Leverage is a tool that allows you to trade with amounts much larger than your actual capital by "borrowing" money from the platform. It is a double-edged sword; it can massively amplify your profits, but it can also lead to the loss of your entire capital in a matter of seconds.

Here is a simplified explanation of how it works and its risks:

1. How does leverage work?

When you use a leverage of 1:10 (or 10x), it means that every 100 dollars you own gives you a purchasing power of 1000 dollars.

• Example in case of profit:

• Your capital: 100 dollars.

• Leverage: 10x (purchasing power 1000 dollars).

• If the currency price increases by 5%:

• Without leverage: Your profit is 5 dollars.

• With 10x leverage: Your profit is 50 dollars (50% of your actual capital).

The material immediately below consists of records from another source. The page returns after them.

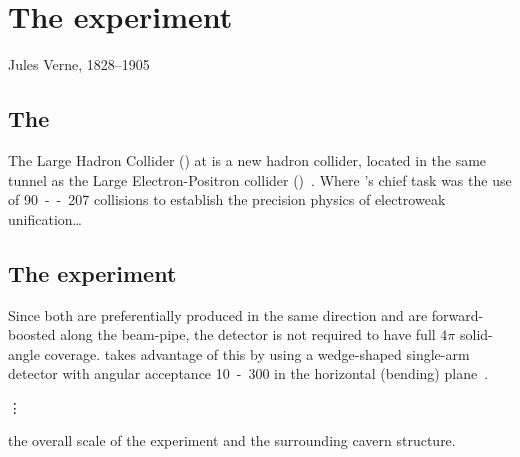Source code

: \chapter{The \LHCb experiment}
\label{chap:MoreStuff}

{Jules Verne, 1828--1905}

\section{The \LHC}
The Large Hadron Collider (\LHC) at \CERN is a new hadron collider,
located in the same tunnel as the Large Electron-Positron collider
(\LEP)~\cite{Brianti:2004qq}. Where \LEP's chief task was the use
of \unit{90--207}{\GeV} \epluseminus collisions to establish the
precision physics of electroweak unification\dots


\section{The \LHCb experiment}
\label{sec:LHCbInDetail}

Since both  are preferentially produced in the same direction
and are forward-boosted along the beam-pipe, the detector is not required
to have full $4\pi$ solid-angle coverage. \LHCb takes advantage of this
by using a wedge-shaped single-arm detector with angular acceptance
\unit{10-300}{\mrad} in the horizontal (bending) plane~\cite{Amato:1998xt}.

\vspace{1cm}

\begin{center}
{\hspace{1mm}\Large\vdots\hspace{1cm}}
\end{center}

\vspace{1cm}

the overall scale of the experiment and the surrounding cavern structure.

2. The risk of "liquidation"

This is the most important term. Liquidation means that the platform automatically closes your position and seizes your capital (margin) because the loss has reached a level not covered by your deposited funds.

• Example in case of loss (10x):

• If the market moves against you by only 10%, you will lose 100% of your capital (because 10 \times 10\% = 100\%).

• Example in case of loss (50x):

• If the market moves against you by only 2%, your account is immediately liquidated and you lose everything.

3. Terms related to leverage

• Margin: is the actual amount you put from your pocket to open the position.

• Buying Power: Total amount (your capital + loan from the platform).

• Liquidation Price: the price that if the market reaches, it will trigger liquidation.